From Croquet Architecture:
"How does Croquet actually achieve and support such "simultaneity"? What follows is a somewhat simplified walkthrough for what will happen without any error conditions:
Lets first assume that a User A clicks on a hyper-portal P on her/his screen. Actually, before anyone, including User A, sees anything, an event (hyper-portal P has been clicked on by A) gets broadcast to all the users in this space, directed at the DistOb-P. We want to think of DistOb-P as all of its replicas P1, P2, P3, P4, P5, etc. They all get the message-event at somewhat different real-times, but the message-event itself is labeled and ordered, as is their state-history. The replicas start independently computing the future that was implied by this event. They are given a deadline in approximate real-time to compute this future.

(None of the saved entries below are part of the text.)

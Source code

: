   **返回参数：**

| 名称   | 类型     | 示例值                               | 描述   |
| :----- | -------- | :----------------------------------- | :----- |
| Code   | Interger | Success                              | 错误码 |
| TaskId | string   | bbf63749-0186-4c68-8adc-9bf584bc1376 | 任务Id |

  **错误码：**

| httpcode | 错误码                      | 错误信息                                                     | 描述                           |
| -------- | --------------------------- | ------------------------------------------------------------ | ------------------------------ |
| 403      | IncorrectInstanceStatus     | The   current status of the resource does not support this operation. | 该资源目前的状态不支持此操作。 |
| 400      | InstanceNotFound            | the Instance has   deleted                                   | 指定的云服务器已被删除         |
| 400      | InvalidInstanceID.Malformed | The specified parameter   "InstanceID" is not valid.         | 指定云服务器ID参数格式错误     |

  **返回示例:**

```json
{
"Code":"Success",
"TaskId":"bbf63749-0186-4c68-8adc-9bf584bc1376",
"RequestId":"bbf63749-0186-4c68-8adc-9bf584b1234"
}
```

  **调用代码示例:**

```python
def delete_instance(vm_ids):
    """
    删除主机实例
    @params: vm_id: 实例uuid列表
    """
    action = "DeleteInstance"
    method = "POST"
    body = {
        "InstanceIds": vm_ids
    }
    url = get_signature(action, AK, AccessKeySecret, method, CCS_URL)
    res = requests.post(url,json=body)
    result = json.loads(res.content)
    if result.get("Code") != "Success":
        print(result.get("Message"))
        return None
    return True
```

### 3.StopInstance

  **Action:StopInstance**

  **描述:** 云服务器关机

Now there’s a tricky part whose details we are going to skip over for the moment. The short version is that we have to ultimately have a distributed atomic transaction on our objects. In other words, at some point the system of replica objects has to commit to the same state everywhere in the same pseudo-time and as close to possible in the same real-time. If things go wrong — and there are many kinds of things that can go wrong in a highly distributed system of machines and networks of different speeds and reliability — we have to make sure that when the dust clears either the entire new version got computed, committed to and labeled, or no part of that transaction happened at all"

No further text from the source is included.